According to the United States Census Bureau, the Eldon CDP has a total area of 23.7 km2, of which 23.4 sqkm is land and 0.4 sqkm, or 1.50%, is water. The Census Bureau reduced the area recorded as Eldon to its current boundaries from 18.5 sqmi as of the 2000 census.

==Demographics==

Historical population
| Census | Pop. | Note | %± |
| 2000 | 991 |  | — |
| 2010 | 368 |  | −62.9% |
| 2020 | 347 |  | −5.7% |
U.S. Decennial Census

===2020 census===
As of the 2020 census, Eldon had a population of 347. The median age was 46.5 years. 24.2% of residents were under the age of 18 and 25.4% of residents were 65 years of age or older. For every 100 females there were 102.9 males, and for every 100 females age 18 and over there were 112.1 males age 18 and over.

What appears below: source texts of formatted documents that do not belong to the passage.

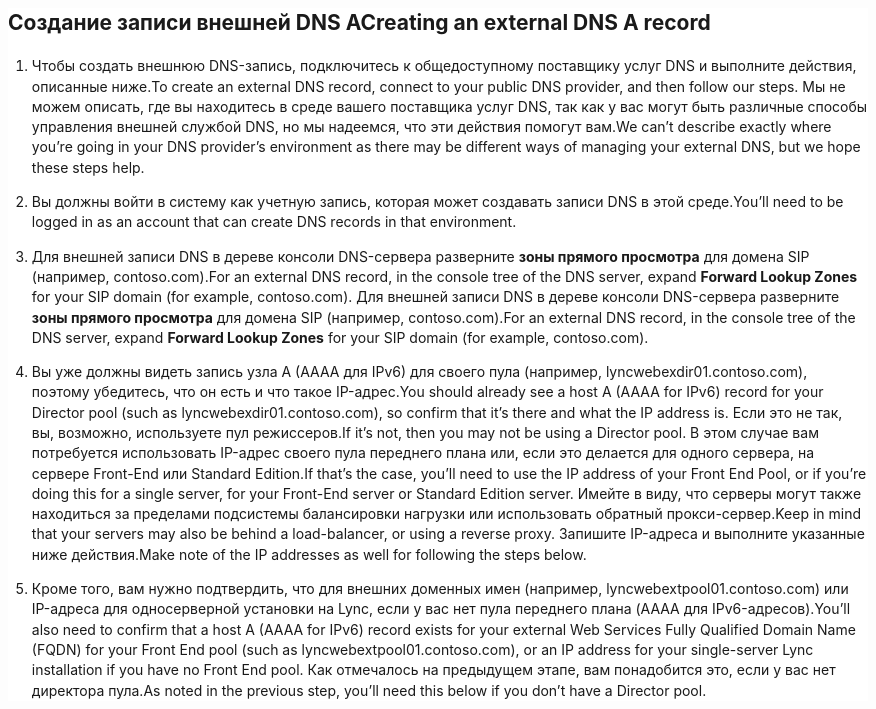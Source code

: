 <div>

## <a name="creating-an-external-dns-a-record"></a><span data-ttu-id="3e49d-161">Создание записи внешней DNS A</span><span class="sxs-lookup"><span data-stu-id="3e49d-161">Creating an external DNS A record</span></span>

1.  <span data-ttu-id="3e49d-162">Чтобы создать внешнюю DNS-запись, подключитесь к общедоступному поставщику услуг DNS и выполните действия, описанные ниже.</span><span class="sxs-lookup"><span data-stu-id="3e49d-162">To create an external DNS record, connect to your public DNS provider, and then follow our steps.</span></span> <span data-ttu-id="3e49d-163">Мы не можем описать, где вы находитесь в среде вашего поставщика услуг DNS, так как у вас могут быть различные способы управления внешней службой DNS, но мы надеемся, что эти действия помогут вам.</span><span class="sxs-lookup"><span data-stu-id="3e49d-163">We can’t describe exactly where you’re going in your DNS provider’s environment as there may be different ways of managing your external DNS, but we hope these steps help.</span></span>

2.  <span data-ttu-id="3e49d-164">Вы должны войти в систему как учетную запись, которая может создавать записи DNS в этой среде.</span><span class="sxs-lookup"><span data-stu-id="3e49d-164">You’ll need to be logged in as an account that can create DNS records in that environment.</span></span>

3.  <span data-ttu-id="3e49d-165">Для внешней записи DNS в дереве консоли DNS-сервера разверните **зоны прямого просмотра** для домена SIP (например, contoso.com).</span><span class="sxs-lookup"><span data-stu-id="3e49d-165">For an external DNS record, in the console tree of the DNS server, expand **Forward Lookup Zones** for your SIP domain (for example, contoso.com).</span></span> <span data-ttu-id="3e49d-166">Для внешней записи DNS в дереве консоли DNS-сервера разверните **зоны прямого просмотра** для домена SIP (например, contoso.com).</span><span class="sxs-lookup"><span data-stu-id="3e49d-166">For an external DNS record, in the console tree of the DNS server, expand **Forward Lookup Zones** for your SIP domain (for example, contoso.com).</span></span>

4.  <span data-ttu-id="3e49d-167">Вы уже должны видеть запись узла A (AAAA для IPv6) для своего пула (например, lyncwebexdir01.contoso.com), поэтому убедитесь, что он есть и что такое IP-адрес.</span><span class="sxs-lookup"><span data-stu-id="3e49d-167">You should already see a host A (AAAA for IPv6) record for your Director pool (such as lyncwebexdir01.contoso.com), so confirm that it’s there and what the IP address is.</span></span> <span data-ttu-id="3e49d-168">Если это не так, вы, возможно, используете пул режиссеров.</span><span class="sxs-lookup"><span data-stu-id="3e49d-168">If it’s not, then you may not be using a Director pool.</span></span> <span data-ttu-id="3e49d-169">В этом случае вам потребуется использовать IP-адрес своего пула переднего плана или, если это делается для одного сервера, на сервере Front-End или Standard Edition.</span><span class="sxs-lookup"><span data-stu-id="3e49d-169">If that’s the case, you’ll need to use the IP address of your Front End Pool, or if you’re doing this for a single server, for your Front-End server or Standard Edition server.</span></span> <span data-ttu-id="3e49d-170">Имейте в виду, что серверы могут также находиться за пределами подсистемы балансировки нагрузки или использовать обратный прокси-сервер.</span><span class="sxs-lookup"><span data-stu-id="3e49d-170">Keep in mind that your servers may also be behind a load-balancer, or using a reverse proxy.</span></span> <span data-ttu-id="3e49d-171">Запишите IP-адреса и выполните указанные ниже действия.</span><span class="sxs-lookup"><span data-stu-id="3e49d-171">Make note of the IP addresses as well for following the steps below.</span></span>

5.  <span data-ttu-id="3e49d-172">Кроме того, вам нужно подтвердить, что для внешних доменных имен (например, lyncwebextpool01.contoso.com) или IP-адреса для односерверной установки на Lync, если у вас нет пула переднего плана (AAAA для IPv6-адресов).</span><span class="sxs-lookup"><span data-stu-id="3e49d-172">You’ll also need to confirm that a host A (AAAA for IPv6) record exists for your external Web Services Fully Qualified Domain Name (FQDN) for your Front End pool (such as lyncwebextpool01.contoso.com), or an IP address for your single-server Lync installation if you have no Front End pool.</span></span> <span data-ttu-id="3e49d-173">Как отмечалось на предыдущем этапе, вам понадобится это, если у вас нет директора пула.</span><span class="sxs-lookup"><span data-stu-id="3e49d-173">As noted in the previous step, you’ll need this below if you don’t have a Director pool.</span></span>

0.0% of residents lived in urban areas, while 100.0% lived in rural areas.

There were 142 households in Eldon, of which 28.2% had children under the age of 18 living in them. Of all households, 40.8% were married-couple households, 26.1% were households with a male householder and no spouse or partner present, and 24.6% were households with a female householder and no spouse or partner present. About 26.7% of all households were made up of individuals and 7.0% had someone living alone who was 65 years of age or older.

There were 154 housing units, of which 7.8% were vacant. The homeowner vacancy rate was 0.0% and the rental vacancy rate was 4.2%.

Racial composition as of the 2020 census
| Race | Number | Percent |
|---|---|---|
| White | 128 | 36.9% |
| Black or African American | 1 | 0.3% |
| American Indian and Alaska Native | 155 | 44.7% |
| Asian | 0 | 0.0% |
| Native Hawaiian and Other Pacific Islander | 0 | 0.0% |
| Some other race | 1 | 0.3% |
| Two or more races | 62 | 17.9% |
| Hispanic or Latino (of any race) | 13 | 3.7% |

===2010 census===
As of the census of 2010, there were 368 people residing in Eldon. The population density was 20 people per square mile (7.7/km^{2}). There were 155 housing units. The racial makeup of the CDP was 40.67% White, 0.10% African American, 50.45% Native American, 0.30% from other races, and 8.48% from two or more races. Hispanic or Latino of any race were 0.50% of the population.

There were 136 households, out of which 40.1% had children under the age of 18 living with them, 56.6% were married couples living together, 12.6% had a female householder with no husband present, and 26.1% were non-families. 21.6% of all households were made up of individuals, and 6.4% had someone living alone who was 65 years of age or older. The average household size was 2.78 and the average family size was 3.24.

In the CDP, the population was spread out, with 31.0% under the age of 18, 8.6% from 18 to 24, 30.1% from 25 to 44, 21.2% from 45 to 64, and 9.2% who were 65 years of age or older. The median age was 33 years. For every 100 females, there were 92.1 males. For every 100 females age 18 and over, there were 95.4 males.

The median income for a household in the CDP was $25,086, and the median income for a family was $26,207. Males had a median income of $18,578 versus $19,500 for females. The per capita income for the CDP was $11,125. About 20.6% of families and 25.5% of the population were below the poverty line, including 43.8% of those under age 18 and 18.4% of those age 65 or over.